Peloton (NASDAQ:PTON) is back to generating free cash flow and is edging within reach of profitability as the connected fitness company reins in costs and looks to improve the unit economics behind its hardware, it said Thursday.
Despite the progress, Peloton is expecting to lose more members and sell fewer bikes and treadmills than Wall Street analysts had expected during its all-important holiday quarter.
Still, the stock rose 10% in premarket trading Thursday after the quarterly update and the announcement of a new CEO.
In its fiscal first quarter, Peloton broke even, in comparison with an expected loss of 16 cents per share.

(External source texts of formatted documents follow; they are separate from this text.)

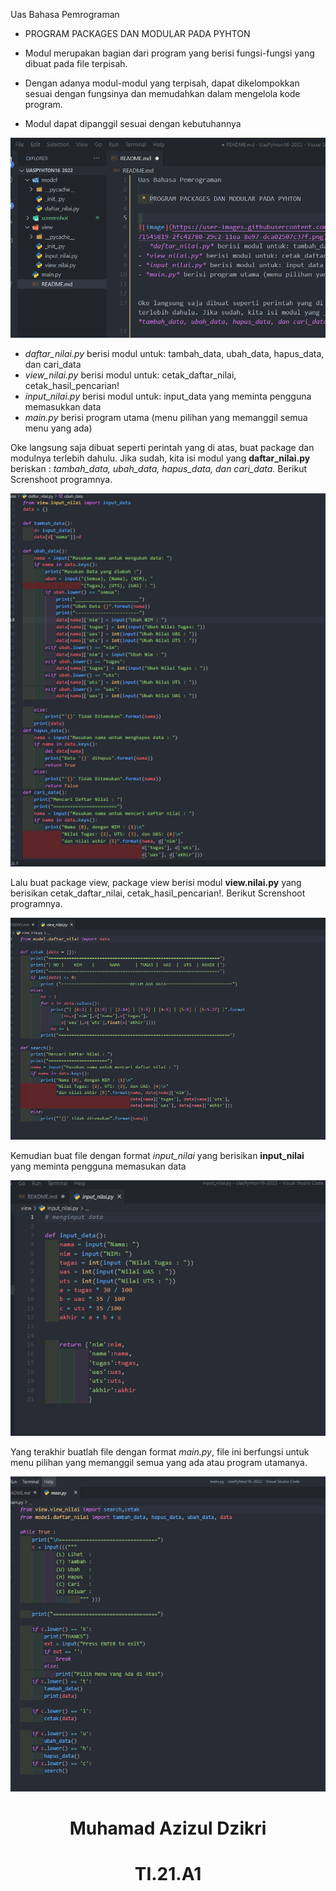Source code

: Uas Bahasa Pemrograman 

 * PROGRAM PACKAGES DAN MODULAR PADA PYHTON


* Modul merupakan bagian dari program yang berisi fungsi-fungsi yang dibuat pada file terpisah. 
* Dengan adanya modul-modul yang terpisah, dapat dikelompokkan sesuai dengan fungsinya dan memudahkan dalam mengelola kode program. 
* Modul dapat dipanggil sesuai dengan kebutuhannya

![image](screenshot/packages.PNG)


-  *daftar_nilai.py*  berisi modul untuk: tambah_data, ubah_data, hapus_data, dan cari_data
- *view_nilai.py*  berisi modul untuk: cetak_daftar_nilai, cetak_hasil_pencarian!
- *input_nilai.py*  berisi modul untuk: input_data yang meminta pengguna memasukkan data 
- *main.py*  berisi program utama (menu pilihan yang memanggil semua menu yang ada)


Oke langsung saja dibuat seperti perintah yang di atas, buat package dan modulnya terlebih dahulu. Jika sudah, kita isi modul yang __daftar_nilai.py__ beriskan : *tambah_data, ubah_data, hapus_data, dan cari_data.* Berikut Screnshoot programnya.

![image](screenshot/daftar_nilai.PNG)


Lalu buat package view, package view berisi modul __view.nilai.py__ yang berisikan cetak_daftar_nilai, cetak_hasil_pencarian!. Berikut Screnshoot programnya.


![gambar](screenshot/view_nilai.PNG)




Kemudian buat file dengan format *input_nilai* yang berisikan __input_nilai__ yang meminta pengguna memasukan data

![gambar](screenshot/input_nilai.PNG)



Yang terakhir  buatlah file dengan format *main.py*, file ini berfungsi untuk menu pilihan yang memanggil semua yang ada atau program utamanya.

![gambar](screenshot/main.PNG)




# <p align="center">Muhamad Azizul Dzikri</p>
# <p align="center">TI.21.A1</p>


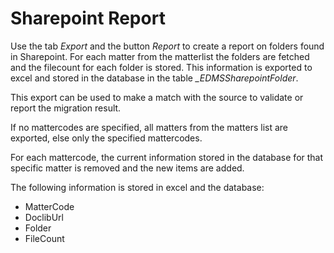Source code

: # Sharepoint Report

Use the tab *Export* and the button *Report* to create a report on folders found in Sharepoint. For each matter from the matterlist the folders are fetched and the filecount for each folder is stored. This information is exported to excel and stored in the database in the table *_EDMSSharepointFolder*.

This export can be used to make a match with the source to validate or report the migration result.

If no mattercodes are specified, all matters from the matters list are exported, else only the specified mattercodes.

For each mattercode, the current information stored in the database for that specific matter is removed and the new items are added.

The following information is stored in excel and the database:

- MatterCode
- DoclibUrl
- Folder
- FileCount
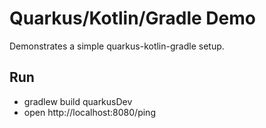 # Quarkus/Kotlin/Gradle Demo

Demonstrates a simple quarkus-kotlin-gradle setup. 

## Run

* gradlew build quarkusDev
* open http://localhost:8080/ping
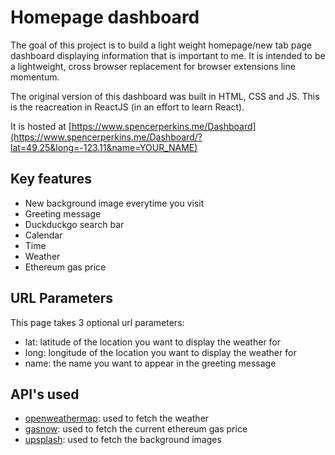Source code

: # Homepage dashboard

The goal of this project is to build a light weight homepage/new tab page dashboard displaying information that is important to me. 
It is intended to be a lightweight, cross browser replacement for browser extensions line momentum.

The original version of this dashboard was built in HTML, CSS and JS.
This is the reacreation in ReactJS (in an effort to learn React).

It is hosted at [https://www.spencerperkins.me/Dashboard](https://www.spencerperkins.me/Dashboard/?lat=49.25&long=-123.11&name=YOUR_NAME)

## Key features
* New background image everytime you visit
* Greeting message 
* Duckduckgo search bar
* Calendar 
* Time
* Weather
* Ethereum gas price

## URL Parameters
This page takes 3 optional url parameters:
* lat: latitude of the location you want to display the weather for 
* long: longitude of the location you want to display the weather for 
* name: the name you want to appear in the greeting message

## API's used
* [openweathermap](https://openweathermap.org/api): used to fetch the weather
* [gasnow](https://taichi.network/): used to fetch the current ethereum gas price
* [upsplash](https://unsplash.com/developers): used to fetch the background images
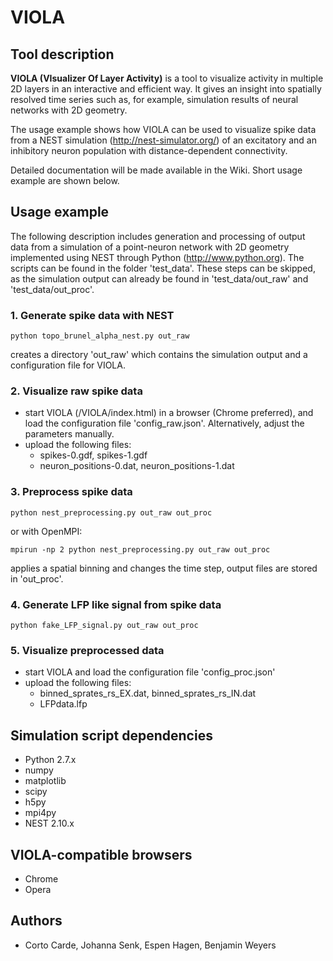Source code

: # VIOLA

## Tool description

**VIOLA (VIsualizer Of Layer Activity)**
is a tool to visualize activity in multiple 2D layers in an interactive and
efficient way. It gives an insight into spatially resolved time series
such as, for example, simulation results of neural networks with 2D geometry.

The usage example shows how VIOLA can be used to visualize spike data from a
NEST simulation (http://nest-simulator.org/) of an excitatory and an
inhibitory neuron population with distance-dependent connectivity.

Detailed documentation will be made available in the Wiki. Short usage example
are shown below.

## Usage example
The following description includes generation and processing of output data from
a simulation of a point-neuron network with 2D geometry implemented using NEST
through Python (http://www.python.org). The scripts can be found in the folder
'test_data'. These steps can be skipped, as the simulation output can already
be found in 'test_data/out_raw' and 'test_data/out_proc'.

### 1. Generate spike data with NEST

    python topo_brunel_alpha_nest.py out_raw

creates a directory 'out_raw' which contains the simulation output and a
configuration file for VIOLA.

### 2. Visualize raw spike data

- start VIOLA (/VIOLA/index.html) in a browser (Chrome preferred), and load the
configuration file 'config_raw.json'. Alternatively, adjust the parameters
manually.
- upload the following files:
  - spikes-0.gdf, spikes-1.gdf
  - neuron_positions-0.dat, neuron_positions-1.dat

### 3. Preprocess spike data

    python nest_preprocessing.py out_raw out_proc

or with OpenMPI:

    mpirun -np 2 python nest_preprocessing.py out_raw out_proc

applies a spatial binning and changes the time step, output files are stored in
'out_proc'.

### 4. Generate LFP like signal from spike data

    python fake_LFP_signal.py out_raw out_proc

### 5. Visualize preprocessed data
- start VIOLA and load the configuration file 'config_proc.json'
- upload the following files:
  - binned_sprates_rs_EX.dat, binned_sprates_rs_IN.dat
  - LFPdata.lfp

## Simulation script dependencies

- Python 2.7.x
- numpy
- matplotlib
- scipy
- h5py
- mpi4py
- NEST 2.10.x

## VIOLA-compatible browsers

- Chrome
- Opera

## Authors

- Corto Carde, Johanna Senk, Espen Hagen, Benjamin Weyers
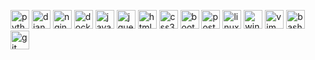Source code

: <p>
  <img src="https://devicons.github.io/devicon/devicon.git/icons/python/python-original.svg" alt="python" width="30" height="30"/> 
  <img src="https://devicons.github.io/devicon/devicon.git/icons/django/django-original.svg" alt="django" width="30" height="30"/> 
  <img src="https://devicons.github.io/devicon/devicon.git/icons/nginx/nginx-original.svg" alt="nginx" width="30" height="30"/>
  <img src="https://devicons.github.io/devicon/devicon.git/icons/docker/docker-original.svg" alt="docker" width="30" height="30"/>
  <img src="https://devicons.github.io/devicon/devicon.git/icons/javascript/javascript-original.svg" alt="javascript" width="30" height="30"/> 
  <img src="https://devicons.github.io/devicon/devicon.git/icons/jquery/jquery-original-wordmark.svg" alt="jquery" width="30" height="30"/>
  <img src="https://devicons.github.io/devicon/devicon.git/icons/html5/html5-original-wordmark.svg" alt="html5" width="30" height="30"/> 
  <img src="https://devicons.github.io/devicon/devicon.git/icons/css3/css3-original-wordmark.svg" alt="css3" width="30" height="30"/> 
  <img src="https://devicons.github.io/devicon/devicon.git/icons/bootstrap/bootstrap-plain.svg" alt="bootstrap" width="30" height="30"/> 
  <img src="https://devicons.github.io/devicon/devicon.git/icons/postgresql/postgresql-original-wordmark.svg" alt="postgresql" width="30" height="30"/> 
  <img src="https://devicons.github.io/devicon/devicon.git/icons/linux/linux-original.svg" alt="linux" width="30" height="30"/>
  <img src="https://devicons.github.io/devicon/devicon.git/icons/windows8/windows8-original.svg" alt="windows" width="30" height="30"/>
  <img src="https://devicons.github.io/devicon/devicon.git/icons/vim/vim-original.svg" alt="vim" width="30" height="30"/>
  <img src="https://www.vectorlogo.zone/logos/gnu_bash/gnu_bash-icon.svg" alt="bash" width="30" height="30"/> 
  <img src="https://www.vectorlogo.zone/logos/git-scm/git-scm-icon.svg" alt="git" width="30" height="30"/> 
</p>
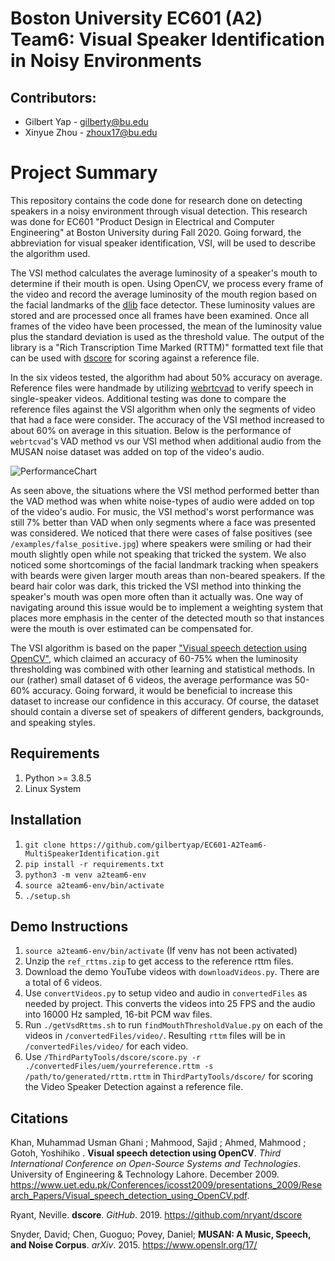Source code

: # Boston University EC601 (A2) Team6: Visual Speaker Identification in Noisy Environments

## Contributors:
* Gilbert Yap - gilberty@bu.edu
* Xinyue Zhou - zhoux17@bu.edu

# Project Summary

This repository contains the code done for research done on detecting speakers in a noisy environment through visual detection. This research was done for EC601 "Product Design in Electrical and Computer Engineering" at Boston University during Fall 2020. Going forward, the abbreviation for visual speaker identification, VSI, will be used to describe the algorithm used.

The VSI method calculates the average luminosity of a speaker's mouth to determine if their mouth is open. Using OpenCV, we process every frame of the video and record the average luminosity of the mouth region based on the facial landmarks of the [dlib](http://dlib.net/face_detector.py.html) face detector. These luminosity values are stored and are processed once all frames have been examined. Once all frames of the video have been processed, the mean of the luminosity value plus the standard deviation is used as the threshold value. The output of the library is a "Rich Transcription Time Marked (RTTM)" formatted text file that can be used with [dscore](https://github.com/nryant/dscore) for scoring against a reference file.

In the six videos tested, the algorithm had about 50% accuracy on average. Reference files were handmade by utilizing [webrtcvad](https://github.com/wiseman/py-webrtcvad) to verify speech in single-speaker videos. Additional testing was done to compare the reference files against the VSI algorithm when only the segments of video that had a face were consider. The accuracy of the VSI method increased to about 60% on average in this situation. Below is the performance of `webrtcvad`'s VAD method vs our VSI method when additional audio from the MUSAN noise dataset was added on top of the video's audio.

![PerformanceChart](https://raw.githubusercontent.com/gilbertyap/EC601-A2Team6-MultiSpeakerIdentification/master/examples/PerformanceChart.png)

As seen above, the situations where the VSI method performed better than the VAD method was when white noise-types of audio were added on top of the video's audio. For music, the VSI method's worst performance was still 7% better than VAD when only segments where a face was presented was considered. We noticed that there were cases of false positives (see `/examples/false_positive.jpg`) where speakers were smiling or had their mouth slightly open while not speaking that tricked the system. We also noticed some shortcomings of the facial landmark tracking when speakers with beards were given larger mouth areas than non-beared speakers. If the beard hair color was dark, this tricked the VSI method into thinking the speaker's mouth was open more often than it actually was. One way of navigating around this issue would be to implement a weighting system that places more emphasis in the center of the detected mouth so that instances were the mouth is over estimated can be compensated for.

The VSI algorithm is based on the paper ["Visual speech detection using OpenCV"](https://www.uet.edu.pk/Conferences/icosst2009/presentations_2009/Research_Papers/Visual_speech_detection_using_OpenCV.pdf), which claimed an accuracy of 60-75% when the luminosity thresholding was combined with other learning and statistical methods. In our (rather) small dataset of 6 videos, the average performance was 50-60% accuracy. Going forward, it would be beneficial to increase this dataset to increase our confidence in this accuracy. Of course, the dataset should contain a diverse set of speakers of different genders, backgrounds, and speaking styles. 

## Requirements
1. Python >= 3.8.5
1. Linux System

## Installation
1. `git clone https://github.com/gilbertyap/EC601-A2Team6-MultiSpeakerIdentification.git`
1. `pip install -r requirements.txt`
1. `python3 -m venv a2team6-env`
1. `source a2team6-env/bin/activate`
1. `./setup.sh`

## Demo Instructions
1. `source a2team6-env/bin/activate` (If venv has not been activated)
1. Unzip the `ref_rttms.zip` to get access to the reference rttm files. 
1. Download the demo YouTube videos with `downloadVideos.py`. There are a total of 6 videos.
1. Use `convertVideos.py` to setup video and audio in `convertedFiles` as needed by project. This converts the videos into 25 FPS and the audio into 16000 Hz sampled, 16-bit PCM wav files.
1. Run `./getVsdRttms.sh` to run `findMouthThresholdValue.py` on each of the videos in `/convertedFiles/video/`. Resulting `rttm` files will be in `/convertedFiles/video/` for each video.
1. Use `/ThirdPartyTools/dscore/score.py -r ./convertedFiles/uem/yourreference.rttm -s /path/to/generated/rttm.rttm` in `ThirdPartyTools/dscore/` for scoring the Video Speaker Detection against a reference file.

## Citations
Khan, Muhammad Usman Ghani ; Mahmood, Sajid ; Ahmed, Mahmood ; Gotoh, Yoshihiko . **Visual speech detection using OpenCV**. _Third International Conference on Open-Source Systems and Technologies_. University of Engineering & Technology Lahore. December 2009. https://www.uet.edu.pk/Conferences/icosst2009/presentations_2009/Research_Papers/Visual_speech_detection_using_OpenCV.pdf. 

Ryant, Neville. **dscore**. _GitHub_. 2019. https://github.com/nryant/dscore

Snyder, David; Chen, Guoguo; Povey, Daniel; **MUSAN: A Music, Speech, and Noise Corpus**. _arXiv_. 2015. https://www.openslr.org/17/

Revenue proved $586 million vs. $574.8 million expected
The company’s reported net loss for the three-month period that ended Sept. 30 was $900,000, or effectively breakeven on a per-share basis, compared with a net loss of $159.3 million, or 44 cents per share, during the same period a year earlier.
Sales dropped to $586 million, down about 1.6% from $596 million a year earlier.
As Peloton prepares for its holiday quarter, which is typically its strongest for hardware sales, the company is expecting revenue to come in between $640 million and $660 million, below Wall Street expectations of $671.4 million.
It’s also expecting to have fewer paid app subscribers than analysts had forecast, reflecting its decision to shift marketing dollars toward product development and away from its low-priced app.
PTON shares raced $1.22, or 18.4%, to begin Thursday at $7.97.